- [Supplied material]
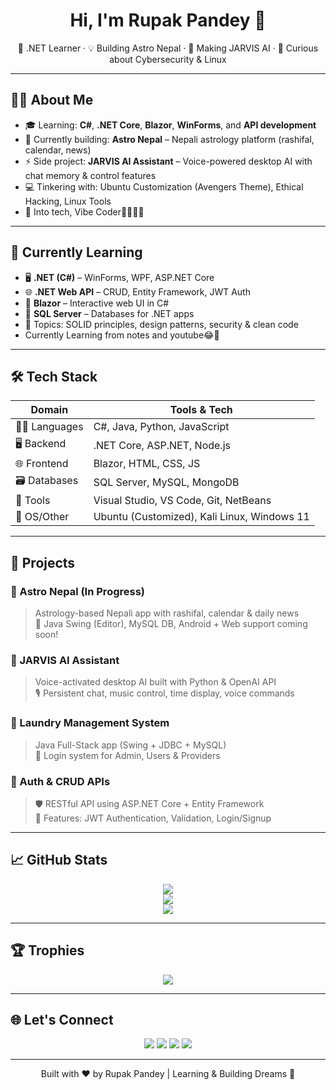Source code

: <h1 align="center">Hi, I'm Rupak Pandey 👋</h1>
<p align="center">
  🚀 .NET Learner · 💡 Building Astro Nepal · 🤖 Making JARVIS AI · 🧠 Curious about Cybersecurity & Linux
</p>

---

## 🧑‍💻 About Me

- 🎓 Learning: **C#**, **.NET Core**, **Blazor**, **WinForms**, and **API development**
- 🔭 Currently building: **Astro Nepal** – Nepali astrology platform (rashifal, calendar, news)
- ⚡ Side project: **JARVIS AI Assistant** – Voice-powered desktop AI with chat memory & control features
- 💻 Tinkering with: Ubuntu Customization (Avengers Theme), Ethical Hacking, Linux Tools
- 🎵 Into tech, Vibe Coder🤣😂😅🤘

---

## 💼 Currently Learning

- 🖥️ **.NET (C#)** – WinForms, WPF, ASP.NET Core
- 🌐 **.NET Web API** – CRUD, Entity Framework, JWT Auth
- 🧱 **Blazor** – Interactive web UI in C#
- 💾 **SQL Server** – Databases for .NET apps
- 🧠 Topics: SOLID principles, design patterns, security & clean code
- Currently Learning from notes and youtube😂🤣

---

## 🛠️ Tech Stack

| Domain        | Tools & Tech |
|---------------|--------------|
| 🧑‍💻 Languages | C#, Java, Python, JavaScript |
| 🖥️ Backend     | .NET Core, ASP.NET, Node.js |
| 🌐 Frontend    | Blazor, HTML, CSS, JS |
| 🗃️ Databases   | SQL Server, MySQL, MongoDB |
| 🧰 Tools       | Visual Studio, VS Code, Git, NetBeans |
| 🧪 OS/Other    | Ubuntu (Customized), Kali Linux, Windows 11 |

---

## 🚀 Projects

### 🌌 Astro Nepal (In Progress)
> Astrology-based Nepali app with rashifal, calendar & daily news  
> 🔧 Java Swing (Editor), MySQL DB, Android + Web support coming soon!

### 🤖 JARVIS AI Assistant
> Voice-activated desktop AI built with Python & OpenAI API  
> 🎙️ Persistent chat, music control, time display, voice commands

### 🧺 Laundry Management System
> Java Full-Stack app (Swing + JDBC + MySQL)  
> 👤 Login system for Admin, Users & Providers

### 🔐 Auth & CRUD APIs
> 🛡️ RESTful API using ASP.NET Core + Entity Framework  
> 🧪 Features: JWT Authentication, Validation, Login/Signup

---

## 📈 GitHub Stats

<p align="center">
  <img src="https://github-readme-stats.vercel.app/api?username=rupak321&show_icons=true&theme=tokyonight" />
  <br/>
  <img src="https://github-readme-streak-stats.herokuapp.com?user=rupak321&theme=tokyonight" />
  <br/>
  <img src="https://github-readme-stats.vercel.app/api/top-langs/?username=rupak321&layout=compact&theme=tokyonight" />
</p>

---

## 🏆 Trophies

<p align="center">
  <img src="https://github-profile-trophy.vercel.app/?username=rupak321&theme=darkhub&no-frame=true&no-bg=true&margin-w=10" />
</p>

---

## 🌐 Let's Connect

<p align="center">
  <a href="mailto:rupakpandey431@gmail.com"><img src="https://img.shields.io/badge/-Email%201-D14836?style=for-the-badge&logo=gmail&logoColor=white" /></a>
  <a href="mailto:prupak556@gmail.com"><img src="https://img.shields.io/badge/-Email%202-D14836?style=for-the-badge&logo=gmail&logoColor=white" /></a>
  <a href="https://www.instagram.com/ru.pak361"><img src="https://img.shields.io/badge/-Instagram-E4405F?style=for-the-badge&logo=instagram&logoColor=white" /></a>
  <a href="https://www.linkedin.com/in/YOUR_LINKEDIN"><img src="https://img.shields.io/badge/-LinkedIn-0A66C2?style=for-the-badge&logo=linkedin&logoColor=white" /></a>
</p>

---

<p align="center">Built with ❤️ by Rupak Pandey | Learning & Building Dreams 🚀</p>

- [Required work] Return all lines of the material above in which the word "Blazor" occurs.

- [Exercise solution]
- 🎓 Learning: **C#**, **.NET Core**, **Blazor**, **WinForms**, and **API development**
- 🧱 **Blazor** – Interactive web UI in C#
| 🌐 Frontend    | Blazor, HTML, CSS, JS |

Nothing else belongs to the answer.